■ WHAT TO DO: Gather every line below where "kappa" appears.

■ PROVIDED DATA:
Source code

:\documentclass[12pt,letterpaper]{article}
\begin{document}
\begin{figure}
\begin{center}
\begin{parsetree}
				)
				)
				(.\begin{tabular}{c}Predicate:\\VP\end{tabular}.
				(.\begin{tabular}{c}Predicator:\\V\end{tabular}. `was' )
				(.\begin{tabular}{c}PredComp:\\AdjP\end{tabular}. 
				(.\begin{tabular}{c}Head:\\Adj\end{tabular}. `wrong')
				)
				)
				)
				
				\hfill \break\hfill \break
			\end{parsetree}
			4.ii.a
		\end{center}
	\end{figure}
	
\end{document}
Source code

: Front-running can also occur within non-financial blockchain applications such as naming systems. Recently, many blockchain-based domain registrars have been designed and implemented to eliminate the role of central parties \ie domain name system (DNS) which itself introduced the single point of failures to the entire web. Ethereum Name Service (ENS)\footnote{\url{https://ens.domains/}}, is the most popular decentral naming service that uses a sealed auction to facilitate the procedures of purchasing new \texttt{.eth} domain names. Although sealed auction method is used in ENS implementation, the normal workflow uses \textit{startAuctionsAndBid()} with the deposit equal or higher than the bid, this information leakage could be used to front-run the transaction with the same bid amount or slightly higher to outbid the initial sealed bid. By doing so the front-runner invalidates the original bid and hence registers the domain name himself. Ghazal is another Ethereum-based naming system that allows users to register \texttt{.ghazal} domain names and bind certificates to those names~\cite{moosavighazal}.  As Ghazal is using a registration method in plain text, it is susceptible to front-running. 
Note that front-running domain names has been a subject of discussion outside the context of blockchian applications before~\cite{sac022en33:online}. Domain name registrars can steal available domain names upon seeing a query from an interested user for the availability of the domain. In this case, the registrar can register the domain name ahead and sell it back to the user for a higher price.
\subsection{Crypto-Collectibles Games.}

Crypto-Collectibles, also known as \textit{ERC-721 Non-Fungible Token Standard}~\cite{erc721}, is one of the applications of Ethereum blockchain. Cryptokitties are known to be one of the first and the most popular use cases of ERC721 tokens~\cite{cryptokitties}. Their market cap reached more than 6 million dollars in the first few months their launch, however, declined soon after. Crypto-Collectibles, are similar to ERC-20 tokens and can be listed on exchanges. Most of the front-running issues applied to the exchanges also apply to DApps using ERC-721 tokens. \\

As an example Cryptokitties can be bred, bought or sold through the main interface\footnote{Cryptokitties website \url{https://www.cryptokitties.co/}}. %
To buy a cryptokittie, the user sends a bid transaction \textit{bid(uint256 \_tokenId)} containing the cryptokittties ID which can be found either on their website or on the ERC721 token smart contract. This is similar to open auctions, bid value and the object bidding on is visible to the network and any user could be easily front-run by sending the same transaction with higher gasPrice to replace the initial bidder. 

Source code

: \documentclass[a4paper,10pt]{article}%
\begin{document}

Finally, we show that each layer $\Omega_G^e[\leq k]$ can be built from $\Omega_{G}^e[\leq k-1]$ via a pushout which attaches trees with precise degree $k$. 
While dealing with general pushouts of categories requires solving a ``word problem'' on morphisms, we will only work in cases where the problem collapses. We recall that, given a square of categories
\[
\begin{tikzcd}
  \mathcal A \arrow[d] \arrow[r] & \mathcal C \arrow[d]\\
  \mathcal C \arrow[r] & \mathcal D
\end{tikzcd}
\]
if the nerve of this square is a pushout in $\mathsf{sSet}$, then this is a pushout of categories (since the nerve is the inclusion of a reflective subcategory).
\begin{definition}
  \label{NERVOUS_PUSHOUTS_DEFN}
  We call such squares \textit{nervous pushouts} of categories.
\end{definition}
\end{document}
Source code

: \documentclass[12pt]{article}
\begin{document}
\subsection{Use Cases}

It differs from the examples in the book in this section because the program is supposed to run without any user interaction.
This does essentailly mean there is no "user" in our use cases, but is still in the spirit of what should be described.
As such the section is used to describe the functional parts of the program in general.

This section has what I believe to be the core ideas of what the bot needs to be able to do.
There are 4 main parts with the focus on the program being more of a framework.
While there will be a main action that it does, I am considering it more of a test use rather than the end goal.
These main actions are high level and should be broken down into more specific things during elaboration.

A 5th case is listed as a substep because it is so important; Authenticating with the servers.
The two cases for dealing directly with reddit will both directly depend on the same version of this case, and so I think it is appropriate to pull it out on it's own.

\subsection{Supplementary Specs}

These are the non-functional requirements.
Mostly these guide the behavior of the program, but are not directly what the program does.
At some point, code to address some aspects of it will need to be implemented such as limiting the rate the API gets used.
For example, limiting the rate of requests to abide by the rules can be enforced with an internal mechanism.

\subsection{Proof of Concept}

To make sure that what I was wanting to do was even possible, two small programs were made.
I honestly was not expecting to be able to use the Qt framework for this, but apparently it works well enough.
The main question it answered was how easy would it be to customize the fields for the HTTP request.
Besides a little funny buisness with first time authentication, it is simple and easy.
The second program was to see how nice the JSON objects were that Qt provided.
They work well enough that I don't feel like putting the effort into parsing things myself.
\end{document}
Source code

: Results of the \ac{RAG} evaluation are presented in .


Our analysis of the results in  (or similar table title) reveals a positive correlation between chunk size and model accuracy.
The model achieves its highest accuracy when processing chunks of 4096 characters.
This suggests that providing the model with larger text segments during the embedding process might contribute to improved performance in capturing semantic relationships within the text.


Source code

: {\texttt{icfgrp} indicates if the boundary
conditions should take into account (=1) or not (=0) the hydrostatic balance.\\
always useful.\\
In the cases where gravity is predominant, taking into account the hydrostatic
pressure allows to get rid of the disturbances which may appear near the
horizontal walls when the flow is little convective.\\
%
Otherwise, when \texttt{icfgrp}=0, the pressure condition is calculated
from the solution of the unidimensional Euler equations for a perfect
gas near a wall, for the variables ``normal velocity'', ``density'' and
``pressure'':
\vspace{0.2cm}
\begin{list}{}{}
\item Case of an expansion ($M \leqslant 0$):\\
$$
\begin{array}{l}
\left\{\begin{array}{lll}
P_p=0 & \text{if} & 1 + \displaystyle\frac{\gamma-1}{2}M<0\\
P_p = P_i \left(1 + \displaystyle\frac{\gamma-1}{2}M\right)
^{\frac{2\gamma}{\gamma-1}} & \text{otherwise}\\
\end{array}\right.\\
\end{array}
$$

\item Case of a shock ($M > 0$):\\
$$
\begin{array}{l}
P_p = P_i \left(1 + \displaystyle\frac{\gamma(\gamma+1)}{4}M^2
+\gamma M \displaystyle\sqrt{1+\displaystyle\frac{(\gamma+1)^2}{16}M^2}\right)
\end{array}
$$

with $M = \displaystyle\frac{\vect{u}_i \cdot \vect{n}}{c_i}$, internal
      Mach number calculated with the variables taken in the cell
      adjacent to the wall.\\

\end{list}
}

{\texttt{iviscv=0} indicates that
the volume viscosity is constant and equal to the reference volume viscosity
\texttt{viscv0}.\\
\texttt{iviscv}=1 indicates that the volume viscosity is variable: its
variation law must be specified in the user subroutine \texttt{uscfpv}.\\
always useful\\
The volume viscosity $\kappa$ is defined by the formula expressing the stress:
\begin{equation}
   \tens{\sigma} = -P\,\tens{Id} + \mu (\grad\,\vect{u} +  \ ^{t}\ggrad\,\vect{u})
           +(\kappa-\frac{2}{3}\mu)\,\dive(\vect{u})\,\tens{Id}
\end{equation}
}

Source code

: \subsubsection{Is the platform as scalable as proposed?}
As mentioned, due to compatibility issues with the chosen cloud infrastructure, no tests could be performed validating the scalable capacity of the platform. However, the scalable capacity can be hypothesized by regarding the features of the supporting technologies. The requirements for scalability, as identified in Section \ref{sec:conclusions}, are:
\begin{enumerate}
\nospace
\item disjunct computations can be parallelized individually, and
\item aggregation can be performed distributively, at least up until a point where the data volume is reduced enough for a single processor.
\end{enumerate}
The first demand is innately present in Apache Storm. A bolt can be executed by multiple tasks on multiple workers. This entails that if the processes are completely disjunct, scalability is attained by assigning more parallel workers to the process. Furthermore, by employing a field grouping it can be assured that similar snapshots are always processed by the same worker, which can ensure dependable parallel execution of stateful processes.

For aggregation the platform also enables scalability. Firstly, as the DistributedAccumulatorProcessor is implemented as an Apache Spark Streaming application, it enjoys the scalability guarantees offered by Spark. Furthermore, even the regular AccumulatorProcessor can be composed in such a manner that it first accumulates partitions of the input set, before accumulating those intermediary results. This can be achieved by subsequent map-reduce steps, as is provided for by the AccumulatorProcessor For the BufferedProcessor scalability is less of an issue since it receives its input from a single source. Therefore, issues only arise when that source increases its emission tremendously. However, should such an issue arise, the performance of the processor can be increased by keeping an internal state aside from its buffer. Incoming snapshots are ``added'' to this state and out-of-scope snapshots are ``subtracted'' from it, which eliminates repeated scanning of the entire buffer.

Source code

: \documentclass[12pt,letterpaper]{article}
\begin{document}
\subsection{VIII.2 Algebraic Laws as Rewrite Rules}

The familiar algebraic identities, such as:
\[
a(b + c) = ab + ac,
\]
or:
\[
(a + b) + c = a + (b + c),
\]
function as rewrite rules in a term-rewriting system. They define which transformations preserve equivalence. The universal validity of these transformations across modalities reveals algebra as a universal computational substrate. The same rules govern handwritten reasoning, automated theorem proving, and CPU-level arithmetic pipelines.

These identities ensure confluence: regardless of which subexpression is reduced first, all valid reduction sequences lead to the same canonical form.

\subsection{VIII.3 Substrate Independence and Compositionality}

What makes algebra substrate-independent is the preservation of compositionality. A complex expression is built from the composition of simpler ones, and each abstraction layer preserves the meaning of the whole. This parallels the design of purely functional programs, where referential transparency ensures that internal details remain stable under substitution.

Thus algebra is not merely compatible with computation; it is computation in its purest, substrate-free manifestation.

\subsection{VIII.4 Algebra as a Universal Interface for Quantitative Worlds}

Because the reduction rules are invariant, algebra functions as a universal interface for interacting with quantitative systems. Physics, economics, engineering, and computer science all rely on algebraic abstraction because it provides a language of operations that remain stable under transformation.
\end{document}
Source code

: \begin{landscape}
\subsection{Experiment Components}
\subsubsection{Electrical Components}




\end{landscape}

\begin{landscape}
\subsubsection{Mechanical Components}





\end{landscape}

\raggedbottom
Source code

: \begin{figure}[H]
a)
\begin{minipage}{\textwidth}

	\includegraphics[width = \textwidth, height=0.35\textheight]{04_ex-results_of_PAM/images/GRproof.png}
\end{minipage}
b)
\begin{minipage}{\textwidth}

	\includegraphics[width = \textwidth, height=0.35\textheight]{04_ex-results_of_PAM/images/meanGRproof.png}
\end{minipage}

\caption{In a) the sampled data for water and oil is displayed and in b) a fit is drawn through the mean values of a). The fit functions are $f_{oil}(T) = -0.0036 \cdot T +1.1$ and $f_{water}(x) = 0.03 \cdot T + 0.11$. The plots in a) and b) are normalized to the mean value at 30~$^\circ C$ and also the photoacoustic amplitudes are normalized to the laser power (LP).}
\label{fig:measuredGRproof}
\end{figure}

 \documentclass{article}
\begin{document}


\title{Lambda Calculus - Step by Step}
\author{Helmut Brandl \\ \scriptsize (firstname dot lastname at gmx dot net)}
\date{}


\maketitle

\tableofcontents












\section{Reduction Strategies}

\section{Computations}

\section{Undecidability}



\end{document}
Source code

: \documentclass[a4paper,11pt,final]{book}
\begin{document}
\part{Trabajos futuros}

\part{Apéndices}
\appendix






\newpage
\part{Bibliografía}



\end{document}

■ REPLY:
The volume viscosity $\kappa$ is defined by the formula expressing the stress:
           +(\kappa-\frac{2}{3}\mu)\,\dive(\vect{u})\,\tens{Id}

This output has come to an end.